My question is : I am running 3/4 inch conduit for the run with8awg wire. I want to know if I need to run 3 wire (2 hot and 1 nuetral) or 4 wire (2 hot, 1 neutral, 1 ground) or will the conduit suffice as the ground.
- Conman
mdshunk
November 24th, 2004, 06:39 PM
I am installing a double oven Congrats!
It requires a 220V 38max amp circuit. I am planning on using a 40Amp double pole breaker.Sounds good so far...
My question is : I am running 3/4 inch conduit for the run with8awg wire. I want to know if I need to run 3 wire (2 hot and 1 nuetral) or 4 wire (2 hot, 1 neutral, 1 ground) or will the conduit suffice as the ground.Well, that depends on the specific model of wall oven that you're installing. Some need the neutral and some don't. You mentioned that the oven is 220. The date plate will say either 240 volts or it will say 120/240 volts. If it says "120/240", then you need the neutral. Have you purchased the oven yet? The pigtail piece of flexable conduit will be the tip off whether you need the neutral or not. Look at the pigtail on the wall oven and see if it has a neutral. If it has one, you need to pull one.

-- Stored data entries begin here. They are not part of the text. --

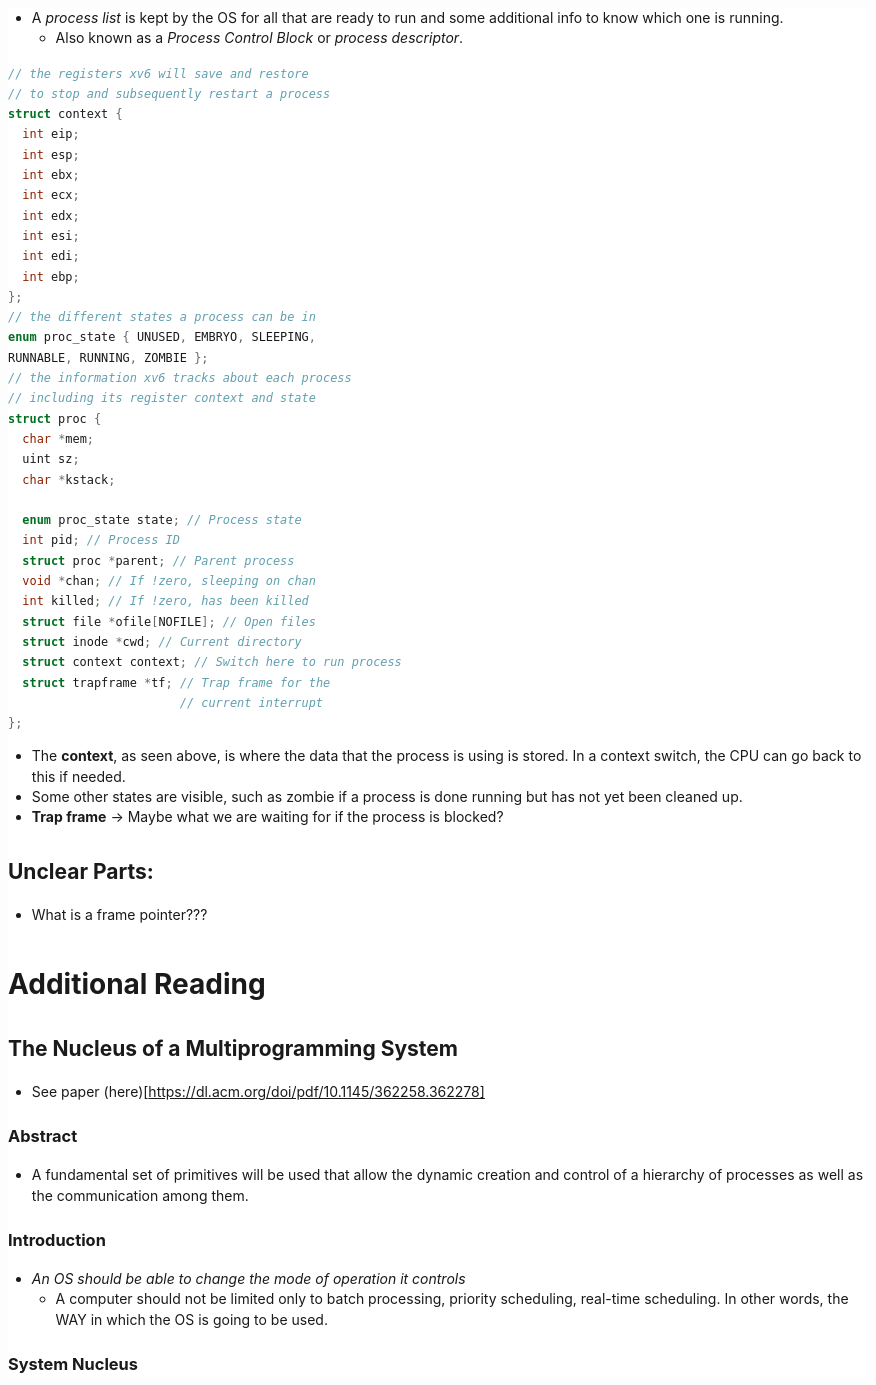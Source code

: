 - A *process list* is kept by the OS for all that are ready to run and some additional info to know which one is running.
  - Also known as a *Process Control Block* or *process descriptor*.
```c
// the registers xv6 will save and restore
// to stop and subsequently restart a process
struct context {
  int eip;
  int esp;
  int ebx;
  int ecx;
  int edx;
  int esi;
  int edi;
  int ebp;
};
// the different states a process can be in
enum proc_state { UNUSED, EMBRYO, SLEEPING,
RUNNABLE, RUNNING, ZOMBIE };
// the information xv6 tracks about each process
// including its register context and state
struct proc {
  char *mem;
  uint sz;
  char *kstack; 

  enum proc_state state; // Process state
  int pid; // Process ID
  struct proc *parent; // Parent process
  void *chan; // If !zero, sleeping on chan
  int killed; // If !zero, has been killed
  struct file *ofile[NOFILE]; // Open files
  struct inode *cwd; // Current directory
  struct context context; // Switch here to run process
  struct trapframe *tf; // Trap frame for the
  						// current interrupt
};
```
- The **context**, as seen above, is where the data that the process is using is stored. In a context switch, the CPU can go back to this if needed.
- Some other states are visible, such as zombie if a process is done running but has not yet been cleaned up.
- **Trap frame** -> Maybe what we are waiting for if the process is blocked?
## Unclear Parts:
- What is a frame pointer???

# Additional Reading
## The Nucleus of a Multiprogramming System
- See paper (here)[https://dl.acm.org/doi/pdf/10.1145/362258.362278]
### Abstract
- A fundamental set of primitives will be used that allow the dynamic creation and control of a hierarchy of processes as well as the communication among them.
### Introduction
- *An OS should be able to change the mode of operation it controls*
  - A computer should not be limited only to batch processing, priority scheduling, real-time scheduling. In other words, the WAY in which the OS is going to be used.
### System Nucleus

As for the ground. Yes, technically if you make up all your conduit connections very well you can use the conduit as the ground path. BUT... this circuit only requires a #10 gauge ground anyhow, so why not pull one?
conman
November 25th, 2004, 12:46 PM
Yes thanks.
The oven is 240V. It has 4 wires black, red, white and green. The manual states that in some juristictions it is ok to bond the green and white together and run just a neutral, others require a neutral.

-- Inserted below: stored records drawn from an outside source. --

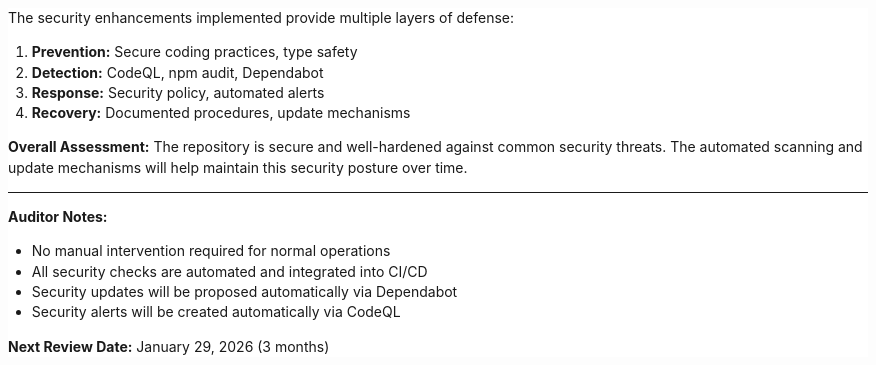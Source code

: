 The security enhancements implemented provide multiple layers of defense:
1. **Prevention:** Secure coding practices, type safety
2. **Detection:** CodeQL, npm audit, Dependabot
3. **Response:** Security policy, automated alerts
4. **Recovery:** Documented procedures, update mechanisms

**Overall Assessment:** The repository is secure and well-hardened against common security threats. The automated scanning and update mechanisms will help maintain this security posture over time.

---

**Auditor Notes:**
- No manual intervention required for normal operations
- All security checks are automated and integrated into CI/CD
- Security updates will be proposed automatically via Dependabot
- Security alerts will be created automatically via CodeQL

**Next Review Date:** January 29, 2026 (3 months)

So, I will run 3 wire 8AWG and a 10AWG ground.
I notice in my panel that the service is broken up as follows : on the left bonding bus, the large neutral is connected. On the right bus, a thinner wire is connected (must be ground).
I notice that my neutral wires for all the circuits in the house are connected in either bus, with no real rime or reason to it.
If I wire the above circuit, does it matter which side I put the nuetral and which side I put the ground???
- conman
Wgoodrich
November 25th, 2004, 03:45 PM
IF this is a main service rated panel then all the grounding and neutral bars must be electrically connected and you may intermix where you put grounding and neutral wires to those bars. This is only true in the main service rated panel serving the entire home.
Anything after leaving a main service rated panel whether a feeder, subpanel, or branch circuit must be with an insolated insulated neutral conductor never touching the grounding system again on the load side of the main service rated panel. Inside the main service rated panel both grounding and neutral are intermixed. That is the only place this is done.